Ansible - Don't be Afraid of a Little Python
This year I’ve written several Ansible modules. It wasn’t that hard, yet some people claimed they had been waiting “years” for those modules. There was nothing stopping anyone else doing it, yet they hadn’t. There’s a weird reticence amongst network engineers to learn or write any code, even when it could make a large difference to their job. People either do nothing, or they create complex Ansible playbooks to work around their reluctance to write Python. It’s not that scary. Why don’t people put in a bit of effort?

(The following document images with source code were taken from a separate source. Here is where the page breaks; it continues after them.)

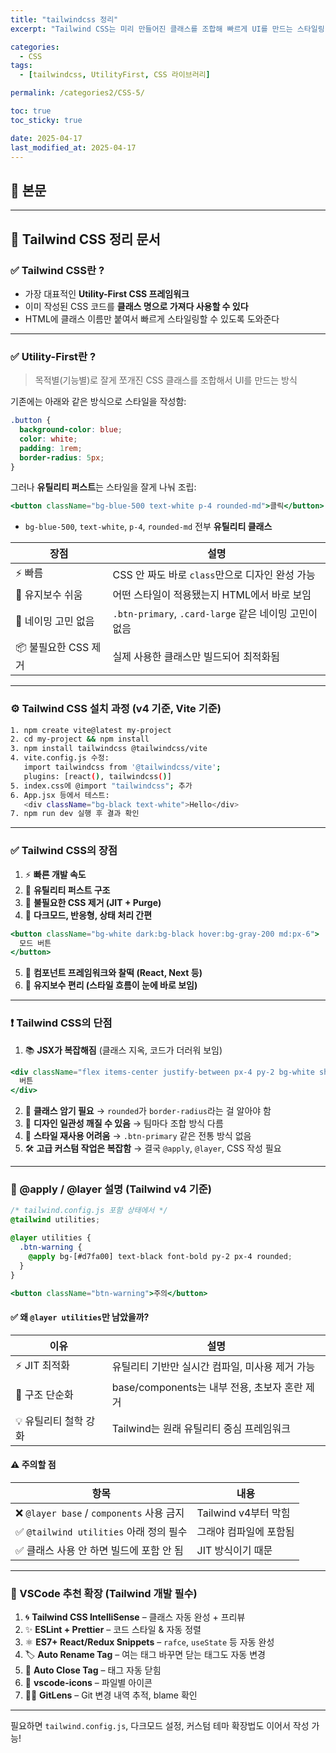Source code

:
 ```yaml
---
title: "tailwindcss 정리"
excerpt: "Tailwind CSS는 미리 만들어진 클래스를 조합해 빠르게 UI를 만드는 스타일링 도구예요. 설치 방법부터 장단점을 정리해봤습니다."

categories:
  - CSS
tags:
  - [tailwindcss, UtilityFirst, CSS 라이브러리]

permalink: /categories2/CSS-5/

toc: true
toc_sticky: true

date: 2025-04-17
last_modified_at: 2025-04-17
---
```


## 🦥 본문

---

## 🌟 Tailwind CSS 정리 문서

### ✅ Tailwind CSS란 ?

- 가장 대표적인 **Utility-First CSS 프레임워크**
- 이미 작성된 CSS 코드를 **클래스 명으로 가져다 사용할 수 있다**
- HTML에 클래스 이름만 붙여서 빠르게 스타일링할 수 있도록 도와준다

---

### ✅ Utility-First란 ?

> 목적별(기능별)로 잘게 쪼개진 CSS 클래스를 조합해서 UI를 만드는 방식

기존에는 아래와 같은 방식으로 스타일을 작성함:

```css
.button {
  background-color: blue;
  color: white;
  padding: 1rem;
  border-radius: 5px;
}
```

그러나 **유틸리티 퍼스트**는 스타일을 잘게 나눠 조립:

```jsx
<button className="bg-blue-500 text-white p-4 rounded-md">클릭</button>
```

- `bg-blue-500`, `text-white`, `p-4`, `rounded-md` 전부 **유틸리티 클래스**

| 장점                 | 설명                                                  |
| -------------------- | ----------------------------------------------------- |
| ⚡ 빠름              | CSS 안 짜도 바로 `class`만으로 디자인 완성 가능       |
| 🔧 유지보수 쉬움     | 어떤 스타일이 적용됐는지 HTML에서 바로 보임           |
| 🤔 네이밍 고민 없음  | `.btn-primary`, `.card-large` 같은 네이밍 고민이 없음 |
| 📦 불필요한 CSS 제거 | 실제 사용한 클래스만 빌드되어 최적화됨                |

---

### ⚙️ Tailwind CSS 설치 과정 (v4 기준, Vite 기준)

```bash
1. npm create vite@latest my-project
2. cd my-project && npm install
3. npm install tailwindcss @tailwindcss/vite
4. vite.config.js 수정:
   import tailwindcss from '@tailwindcss/vite';
   plugins: [react(), tailwindcss()]
5. index.css에 @import "tailwindcss"; 추가
6. App.jsx 등에서 테스트:
   <div className="bg-black text-white">Hello</div>
7. npm run dev 실행 후 결과 확인
```

---

### ✅ Tailwind CSS의 장점

1. ⚡ **빠른 개발 속도**
2. 🧱 **유틸리티 퍼스트 구조**
3. 🧹 **불필요한 CSS 제거 (JIT + Purge)**
4. 🌙 **다크모드, 반응형, 상태 처리 간편**

```jsx
<button className="bg-white dark:bg-black hover:bg-gray-200 md:px-6">
  모드 버튼
</button>
```

5. 🔄 **컴포넌트 프레임워크와 찰떡 (React, Next 등)**
6. 🧘 **유지보수 편리 (스타일 흐름이 눈에 바로 보임)**

---

### ❗ Tailwind CSS의 단점

1. 📚 **JSX가 복잡해짐** (클래스 지옥, 코드가 더러워 보임)

```jsx
<div className="flex items-center justify-between px-4 py-2 bg-white shadow rounded-lg text-sm font-medium text-gray-700 hover:text-blue-500 hover:bg-gray-100 transition duration-150 ease-in-out">
  버튼
</div>
```

2. 🧠 **클래스 암기 필요** → `rounded`가 `border-radius`라는 걸 알아야 함
3. 🎨 **디자인 일관성 깨질 수 있음** → 팀마다 조합 방식 다름
4. 🔁 **스타일 재사용 어려움** → `.btn-primary` 같은 전통 방식 없음
5. 🛠 **고급 커스텀 작업은 복잡함** → 결국 `@apply`, `@layer`, CSS 작성 필요

---

### 🧵 @apply / @layer 설명 (Tailwind v4 기준)

```css
/* tailwind.config.js 포함 상태에서 */
@tailwind utilities;

@layer utilities {
  .btn-warning {
    @apply bg-[#d7fa00] text-black font-bold py-2 px-4 rounded;
  }
}
```

```jsx
<button className="btn-warning">주의</button>
```

#### ✅ 왜 `@layer utilities`만 남았을까?

| 이유                  | 설명                                            |
| --------------------- | ----------------------------------------------- |
| ⚡ JIT 최적화         | 유틸리티 기반만 실시간 컴파일, 미사용 제거 가능 |
| 🧩 구조 단순화        | base/components는 내부 전용, 초보자 혼란 제거   |
| 💡 유틸리티 철학 강화 | Tailwind는 원래 유틸리티 중심 프레임워크        |

#### ⚠️ 주의할 점

| 항목                                      | 내용                   |
| ----------------------------------------- | ---------------------- |
| ❌ `@layer base` / `components` 사용 금지 | Tailwind v4부터 막힘   |
| ✅ `@tailwind utilities` 아래 정의 필수   | 그래야 컴파일에 포함됨 |
| ✅ 클래스 사용 안 하면 빌드에 포함 안 됨  | JIT 방식이기 때문      |

---

### 🧩 VSCode 추천 확장 (Tailwind 개발 필수)

1. 🌀 **Tailwind CSS IntelliSense** – 클래스 자동 완성 + 프리뷰
2. ✨ **ESLint + Prettier** – 코드 스타일 & 자동 정렬
3. ⚛️ **ES7+ React/Redux Snippets** – `rafce`, `useState` 등 자동 완성
4. 🏷️ **Auto Rename Tag** – 여는 태그 바꾸면 닫는 태그도 자동 변경
5. 🧲 **Auto Close Tag** – 태그 자동 닫힘
6. 🎨 **vscode-icons** – 파일별 아이콘
7. 🕵️‍♂️ **GitLens** – Git 변경 내역 추적, blame 확인

---

필요하면 `tailwind.config.js`, 다크모드 설정, 커스텀 테마 확장법도 이어서 작성 가능!
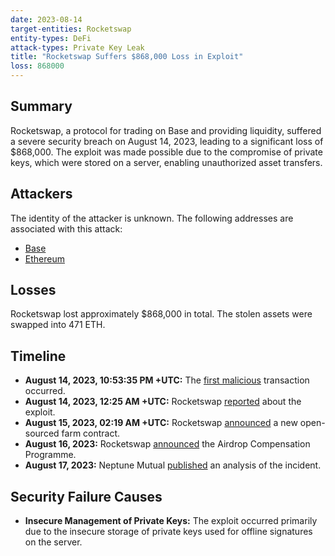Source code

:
 ```yaml
---
date: 2023-08-14
target-entities: Rocketswap
entity-types: DeFi
attack-types: Private Key Leak
title: "Rocketswap Suffers $868,000 Loss in Exploit"
loss: 868000
---
```


## Summary

Rocketswap, a protocol for trading on Base and providing liquidity, suffered a severe security breach on August 14, 2023, leading to a significant loss of $868,000. The exploit was made possible due to the compromise of private keys, which were stored on a server, enabling unauthorized asset transfers.

## Attackers

The identity of the attacker is unknown. The following addresses are associated with this attack:

- [Base](https://basescan.org/address/0x96c0876F573e27636612CF306C9db072d2B13DE8)
- [Ethereum](https://etherscan.io/address/0x96c0876f573e27636612cf306c9db072d2b13de8)

## Losses

Rocketswap lost approximately $868,000 in total. The stolen assets were swapped into 471 ETH.

## Timeline

- **August 14, 2023, 10:53:35 PM +UTC:** The [first malicious](https://basescan.org/tx/0x25c11d664f89ef9237ecf2e8ff1f067821cb829694b184c7ee74e6d0a3f9bfba) transaction occurred.
- **August 14, 2023, 12:25 AM +UTC:** Rocketswap [reported](https://twitter.com/RocketSwap_Labs/status/1691229656593371136) about the exploit.
- **August 15, 2023, 02:19 AM +UTC:** Rocketswap [announced](https://twitter.com/RocketSwap_Labs/status/1691258298409029632) a new open-sourced farm contract.
- **August 16, 2023:** Rocketswap [announced](https://mirror.xyz/0x4198bADb0c3ea2efF397F3015a81A1c577ECA247/aYhXdB8FadnWPg40V7_VQEUPWaeUK4t32JYenq7IHM8) the Airdrop Сompensation Programme.
- **August 17, 2023:** Neptune Mutual [published](https://neptunemutual.com/blog/taking-a-closer-look-at-rocketswap-exploit) an analysis of the incident.

## Security Failure Causes

- **Insecure Management of Private Keys:** The exploit occurred primarily due to the insecure storage of private keys used for offline signatures on the server.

Don’t be Afraid of a Little Python
Ansible playbooks use YAML, a somewhat human-readable markup language. These are instructions for “what” Ansible should do - e.g. “Use the Cisco ios_config module to ensure that this configuration line
The underlying modules use Python. These are the “how” - they take the instructions from the playbooks, and turn those into device connections to devices, making configuration changes, checking state, etc.
Some people look at these modules as a mystery black box that only the vendor can write. They think that the only way they can interact with Ansible is via playbooks.
This leads to two situations:
1/ Twiddling thumbs for years, continuing with manual operations, while waiting for someone else to write a missing module.
2/ Trying to use YAML as a programming language, leading to this:
Writing YAML pic.twitter.com/NPA6P3GJg0— Justin Palmer (@Caged) September 12, 2018
Both of these situations are a mess. They are unnecessary if people would get over their fear of writing a little code.
Ansible Modules: Not That Scary
This year I decided to write some Ansible modules for various Extreme Networks products - SLX, VDX, VSP. I also reviewed the MLX modules, and contributed a little to some EXOS modules.
I am not a full-time developer, nor do I play one on TV. But you know what? It wasn’t that hard. I found some other molds that worked in a similar way (IOS), and spent a bit of time reading those, then copied & tweaked them to make them work for SLX/VDX/etc. The code is in Python, and it isn’t all that complicated to re-work some existing modules.
I have seen posts from people saying that they have > 1,000 Extreme devices, and needed Ansible modules to manage them. Those posts were from years ago, yet they never wrote modules themselves. They sat and waited for the vendor to write them.
I can understand this if it was something genuinely new, with no prior art to work from.
But that’s not true at all here. There’s plenty of code to build from, easy access to documentation and development environments, and no shortage of forums for help. Yet no-one else bothered to write those modules.
Makes you wonder: How serious were people when they said they “NEED” these modules? No-one cared enough to write them. It didn’t take a huge investment in time. So either it wasn’t a priority, or people were too scared of writing a little Python.
Like Jeff Geerling says:
YAML is not a programming language.
Quite so. Just because you can do something with a combination of YAML & Jinja2, doesn’t always mean you should. To quote a little more from Jeff:
As a rule of thumb, if you’ve spent more than 10 minutes wrestling with escaping quotes in a when condition in your playbook, it’s probably time to consider writing a separate module to perform the logic you need to do for the task.
If you need to do complex data manipulation, you’ll come unstuck if you stay within the confines of YAML. Write a Python module instead. Then you have a full set of tools to do whatever complex conditional or manipulation you need.
Don’t be afraid of writing a little Python. If you have a real automation problem to solve, then invest a little time into it, and make a start on writing some code. Take charge of your own environment. Don’t sit back waiting for a vendor to solve all your problems. You’ll make much greater progress if you do.